What Causes UX Friction?

UX friction is the consequence of a mismatch between user expectations and the results that a tool produces. Understanding where those expectations come from is key to addressing the underlying causes of friction.

When it comes to onboarding data, the source is a sense of anxiety about giving up digital information. High-profile cyber attacks and data breaches are a regular part of the news cycle — people are well-advised to feel a bit apprehensive about giving up data online.

Here, the underlying cause is an external factor that is largely out of the designer’s control. When that’s the case, it falls on the designer to develop trust and transparency from the very beginning.

Anxiety can also take other forms. If your application is free, and the majority of competitive products or services on the market are not, you should know that users will be looking for evidence of hidden charges or other bad tactics. A good UX designer will make sure that the application’s cost advantage is reassuringly emphasized at every major step in the user’s journey.

In most cases, the key to identifying the root cause of friction is understanding where the user is in the customer’s journey at any specific moment. Designers who apply this kind of thinking are the ones who appear to read minds.

 

Mapping Users to the Customer’s Journey

The customers’ journey is a marketing concept that describes every interaction a user has with a brand before making a purchase. The journey also typically includes post-purchase support, cross-selling opportunities, and longer-term goals like customer loyalty.

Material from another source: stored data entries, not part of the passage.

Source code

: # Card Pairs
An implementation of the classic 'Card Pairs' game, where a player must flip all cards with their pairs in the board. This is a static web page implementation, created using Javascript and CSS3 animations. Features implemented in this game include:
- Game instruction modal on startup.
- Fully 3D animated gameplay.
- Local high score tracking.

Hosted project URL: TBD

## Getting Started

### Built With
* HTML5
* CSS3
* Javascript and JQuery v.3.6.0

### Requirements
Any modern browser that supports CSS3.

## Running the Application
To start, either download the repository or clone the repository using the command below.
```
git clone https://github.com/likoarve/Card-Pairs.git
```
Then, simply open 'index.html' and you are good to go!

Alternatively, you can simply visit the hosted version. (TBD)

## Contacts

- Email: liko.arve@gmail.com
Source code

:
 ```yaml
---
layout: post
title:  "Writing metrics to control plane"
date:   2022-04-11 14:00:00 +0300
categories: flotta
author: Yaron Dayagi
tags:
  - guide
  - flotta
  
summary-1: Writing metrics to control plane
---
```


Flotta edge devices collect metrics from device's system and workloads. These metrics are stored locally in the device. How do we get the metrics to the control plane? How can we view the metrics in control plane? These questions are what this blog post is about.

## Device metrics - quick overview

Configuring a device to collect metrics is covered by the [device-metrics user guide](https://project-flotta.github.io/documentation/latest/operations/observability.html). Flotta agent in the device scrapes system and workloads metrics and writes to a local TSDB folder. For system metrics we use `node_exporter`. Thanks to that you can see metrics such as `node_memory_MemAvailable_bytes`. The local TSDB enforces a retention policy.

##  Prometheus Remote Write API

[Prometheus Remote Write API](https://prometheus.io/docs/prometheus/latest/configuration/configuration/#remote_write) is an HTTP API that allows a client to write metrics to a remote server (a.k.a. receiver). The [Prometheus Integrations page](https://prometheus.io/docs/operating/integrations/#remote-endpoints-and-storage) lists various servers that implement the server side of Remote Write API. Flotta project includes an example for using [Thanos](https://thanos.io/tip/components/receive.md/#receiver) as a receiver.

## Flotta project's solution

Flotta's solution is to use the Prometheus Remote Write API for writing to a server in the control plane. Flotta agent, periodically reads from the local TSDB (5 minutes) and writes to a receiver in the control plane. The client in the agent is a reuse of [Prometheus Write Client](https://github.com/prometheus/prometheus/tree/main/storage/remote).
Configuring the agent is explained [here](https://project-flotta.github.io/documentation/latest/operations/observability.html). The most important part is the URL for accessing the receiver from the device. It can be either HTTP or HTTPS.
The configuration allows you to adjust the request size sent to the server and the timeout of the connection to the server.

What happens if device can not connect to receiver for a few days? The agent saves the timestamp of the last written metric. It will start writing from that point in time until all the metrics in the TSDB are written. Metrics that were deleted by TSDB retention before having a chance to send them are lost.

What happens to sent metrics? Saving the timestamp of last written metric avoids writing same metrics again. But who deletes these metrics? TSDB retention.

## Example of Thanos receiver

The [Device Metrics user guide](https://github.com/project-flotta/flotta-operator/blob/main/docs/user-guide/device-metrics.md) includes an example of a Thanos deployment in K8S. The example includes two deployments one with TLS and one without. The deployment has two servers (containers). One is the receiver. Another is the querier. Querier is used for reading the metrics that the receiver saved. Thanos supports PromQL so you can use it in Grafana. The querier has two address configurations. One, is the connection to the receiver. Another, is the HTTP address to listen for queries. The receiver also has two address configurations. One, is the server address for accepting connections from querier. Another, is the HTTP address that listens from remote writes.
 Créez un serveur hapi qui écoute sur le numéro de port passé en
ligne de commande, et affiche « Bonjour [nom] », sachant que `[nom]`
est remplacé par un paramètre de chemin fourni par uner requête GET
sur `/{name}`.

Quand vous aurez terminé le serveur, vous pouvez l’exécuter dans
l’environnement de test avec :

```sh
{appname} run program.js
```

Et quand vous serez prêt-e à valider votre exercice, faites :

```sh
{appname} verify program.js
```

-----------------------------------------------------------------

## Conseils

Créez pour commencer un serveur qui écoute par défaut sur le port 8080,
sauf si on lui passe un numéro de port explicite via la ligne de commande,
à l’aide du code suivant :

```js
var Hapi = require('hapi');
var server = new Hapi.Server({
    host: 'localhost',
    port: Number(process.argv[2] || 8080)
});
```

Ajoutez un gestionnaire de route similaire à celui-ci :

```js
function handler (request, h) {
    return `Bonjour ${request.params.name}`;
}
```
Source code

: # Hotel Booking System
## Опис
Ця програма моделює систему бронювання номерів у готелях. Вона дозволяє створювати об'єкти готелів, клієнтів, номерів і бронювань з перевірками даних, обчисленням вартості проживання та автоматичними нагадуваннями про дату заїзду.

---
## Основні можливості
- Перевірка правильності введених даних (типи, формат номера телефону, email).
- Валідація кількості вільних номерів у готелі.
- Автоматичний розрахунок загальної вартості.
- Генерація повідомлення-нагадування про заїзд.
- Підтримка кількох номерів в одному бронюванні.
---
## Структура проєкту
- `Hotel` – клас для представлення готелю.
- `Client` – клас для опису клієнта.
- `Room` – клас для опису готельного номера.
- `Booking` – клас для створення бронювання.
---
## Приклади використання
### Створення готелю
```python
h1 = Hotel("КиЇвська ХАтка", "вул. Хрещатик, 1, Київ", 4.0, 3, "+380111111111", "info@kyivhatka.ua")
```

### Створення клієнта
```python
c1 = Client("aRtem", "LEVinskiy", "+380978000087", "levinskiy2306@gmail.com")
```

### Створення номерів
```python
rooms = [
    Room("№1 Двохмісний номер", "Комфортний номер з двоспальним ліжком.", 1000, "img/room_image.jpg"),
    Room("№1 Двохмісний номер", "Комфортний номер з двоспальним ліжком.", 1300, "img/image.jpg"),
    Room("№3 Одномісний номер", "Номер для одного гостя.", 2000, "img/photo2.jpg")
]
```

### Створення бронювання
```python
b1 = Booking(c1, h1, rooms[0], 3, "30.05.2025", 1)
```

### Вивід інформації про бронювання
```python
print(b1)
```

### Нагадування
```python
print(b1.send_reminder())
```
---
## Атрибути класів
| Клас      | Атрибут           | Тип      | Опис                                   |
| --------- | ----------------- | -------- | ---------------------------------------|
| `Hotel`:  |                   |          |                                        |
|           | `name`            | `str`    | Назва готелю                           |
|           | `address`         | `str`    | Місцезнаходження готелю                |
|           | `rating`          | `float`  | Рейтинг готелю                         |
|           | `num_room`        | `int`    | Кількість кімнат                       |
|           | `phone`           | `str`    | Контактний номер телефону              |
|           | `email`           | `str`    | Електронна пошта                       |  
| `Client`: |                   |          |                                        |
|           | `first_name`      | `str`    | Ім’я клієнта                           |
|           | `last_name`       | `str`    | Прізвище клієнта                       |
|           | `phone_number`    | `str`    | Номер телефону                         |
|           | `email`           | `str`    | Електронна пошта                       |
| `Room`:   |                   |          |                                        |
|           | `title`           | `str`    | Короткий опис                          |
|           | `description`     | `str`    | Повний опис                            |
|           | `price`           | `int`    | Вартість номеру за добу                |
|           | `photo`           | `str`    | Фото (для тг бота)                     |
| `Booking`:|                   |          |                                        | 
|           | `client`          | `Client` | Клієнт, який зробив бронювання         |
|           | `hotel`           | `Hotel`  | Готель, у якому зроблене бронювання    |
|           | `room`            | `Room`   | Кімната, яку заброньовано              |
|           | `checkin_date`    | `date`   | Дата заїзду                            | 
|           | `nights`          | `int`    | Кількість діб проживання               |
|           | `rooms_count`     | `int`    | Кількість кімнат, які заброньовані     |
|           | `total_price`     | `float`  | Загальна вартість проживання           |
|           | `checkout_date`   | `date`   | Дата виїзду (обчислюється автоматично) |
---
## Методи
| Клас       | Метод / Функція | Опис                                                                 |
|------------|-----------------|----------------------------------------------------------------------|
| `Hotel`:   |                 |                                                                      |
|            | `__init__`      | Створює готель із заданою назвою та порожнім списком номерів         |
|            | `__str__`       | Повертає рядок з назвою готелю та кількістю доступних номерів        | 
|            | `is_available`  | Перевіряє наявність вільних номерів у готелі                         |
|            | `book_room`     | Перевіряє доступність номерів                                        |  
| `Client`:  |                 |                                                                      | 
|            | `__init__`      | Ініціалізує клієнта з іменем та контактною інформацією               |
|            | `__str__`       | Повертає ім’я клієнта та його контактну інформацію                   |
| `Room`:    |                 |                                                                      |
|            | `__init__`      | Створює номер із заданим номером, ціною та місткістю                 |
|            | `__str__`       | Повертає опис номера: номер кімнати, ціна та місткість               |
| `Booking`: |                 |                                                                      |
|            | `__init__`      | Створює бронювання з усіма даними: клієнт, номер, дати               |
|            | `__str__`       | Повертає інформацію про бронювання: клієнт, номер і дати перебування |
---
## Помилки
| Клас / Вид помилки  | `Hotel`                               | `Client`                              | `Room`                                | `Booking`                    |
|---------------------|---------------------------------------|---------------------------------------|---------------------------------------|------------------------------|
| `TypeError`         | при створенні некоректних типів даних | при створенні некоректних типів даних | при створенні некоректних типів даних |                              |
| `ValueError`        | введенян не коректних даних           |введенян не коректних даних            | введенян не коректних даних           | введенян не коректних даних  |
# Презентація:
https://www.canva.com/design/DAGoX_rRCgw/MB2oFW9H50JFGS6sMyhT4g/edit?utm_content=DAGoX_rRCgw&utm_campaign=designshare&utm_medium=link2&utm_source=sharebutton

These interactions usually fall into a sales funnel. Here, their level of connection with the platform or brand is broadly defined as awareness, consideration, or decision. The user expects to move from awareness to consideration to decision seamlessly.

When UX designers understand the objections that users typically have at each stage of the funnel, and engage in proper user research, they can better identify the sources of UX friction.

Giving up personal data during onboarding is a problem that lies within the awareness category. Once a user is considering the purchase of a product or service and actively comparing it to its competitors, giving up personal data tends to be less of an issue as the user is already somewhat implicated.

To eliminate unwanted UX friction, designers need to correlate every action users take with one of these steps. Every click, swipe, or text input has to stand on its own footing as a reasonable expedient that helps users get something done.

Developers and UX designers must collaborate using the customer’s journey as a common starting point. This ensures that both parties are speaking the same language when predicting user expectations and guiding their behavior towards desired outcomes.

 

A Quick Caveat: Good Friction

Although it might seem clear that the UX designer’s job is to reduce friction, there are exceptions to the rule. In particular, designers need to be wary about users making mistakes at every point in their journey.

You can’t always engineer accidental transactions, security breaches, and nonreversible actions away. Friction can help give users a moment to consider what they’re doing and correct potential mistakes before they lead to frustrating results.

Again, paying attention to how users act according to their position in the customer’s journey is crucial. The customer’s journey map is what helps designers decide where an undo option, security confirmation, or pop-up validation represents real value for users.